§ **Assigned task**:
Restate each line below word for word, skipping every picture.
....................
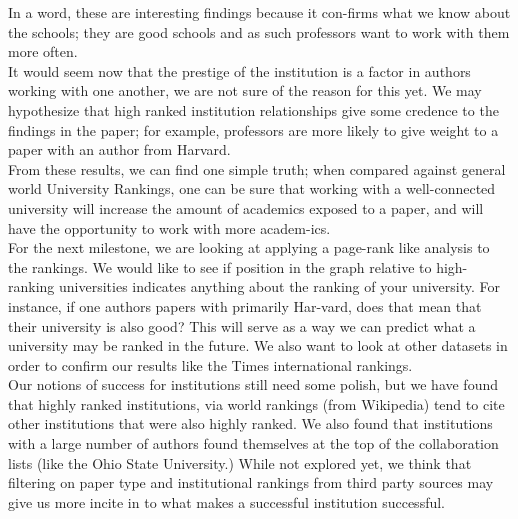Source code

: \documentclass[times, 10pt,twocolumn]{article}
\begin{document}
In a word, these are interesting findings because it con-firms what we know about the schools; they are good schools and as such professors want to work with them more often. \\
It would seem now that the prestige of the institution is a factor in authors working with one another, we are not sure of the reason for this yet. We may hypothesize that high ranked institution relationships give some credence to the findings in the paper; for example, professors are more likely to give weight to a paper with an author from Harvard.\\
From these results, we can find one simple truth; when compared against general world University Rankings, one can be sure that working with a well-connected university will increase the amount of academics exposed to a paper, and will have the opportunity to work with more academ-ics. \\
For the next milestone, we are looking at applying a page-rank like analysis to the rankings. We would like to see if position in the graph relative to high-ranking universities indicates anything about the ranking of your university. For instance, if one authors papers with primarily Har-vard, does that mean that their university is also good? This will serve as a way we can predict what a university may be ranked in the future. We also want to look at other datasets in order to confirm our results like the Times international rankings. \\
Our notions of success for institutions still need some polish, but we have found that highly ranked institutions, via world rankings (from Wikipedia) tend to cite other institutions that were also highly ranked. We also found that institutions with a large number of authors found themselves at the top of the collaboration lists (like the Ohio State University.) While not explored yet, we think that filtering on paper type and institutional rankings from third party sources may give us more incite in to what makes a successful institution successful.
\end{document}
....................
§ **Exercise result**:
Source code

: \documentclass[times, 10pt,twocolumn]{article}
\begin{document}
In a word, these are interesting findings because it con-firms what we know about the schools; they are good schools and as such professors want to work with them more often. \\
It would seem now that the prestige of the institution is a factor in authors working with one another, we are not sure of the reason for this yet. We may hypothesize that high ranked institution relationships give some credence to the findings in the paper; for example, professors are more likely to give weight to a paper with an author from Harvard.\\
From these results, we can find one simple truth; when compared against general world University Rankings, one can be sure that working with a well-connected university will increase the amount of academics exposed to a paper, and will have the opportunity to work with more academ-ics. \\
For the next milestone, we are looking at applying a page-rank like analysis to the rankings. We would like to see if position in the graph relative to high-ranking universities indicates anything about the ranking of your university. For instance, if one authors papers with primarily Har-vard, does that mean that their university is also good? This will serve as a way we can predict what a university may be ranked in the future. We also want to look at other datasets in order to confirm our results like the Times international rankings. \\
Our notions of success for institutions still need some polish, but we have found that highly ranked institutions, via world rankings (from Wikipedia) tend to cite other institutions that were also highly ranked. We also found that institutions with a large number of authors found themselves at the top of the collaboration lists (like the Ohio State University.) While not explored yet, we think that filtering on paper type and institutional rankings from third party sources may give us more incite in to what makes a successful institution successful.
\end{document}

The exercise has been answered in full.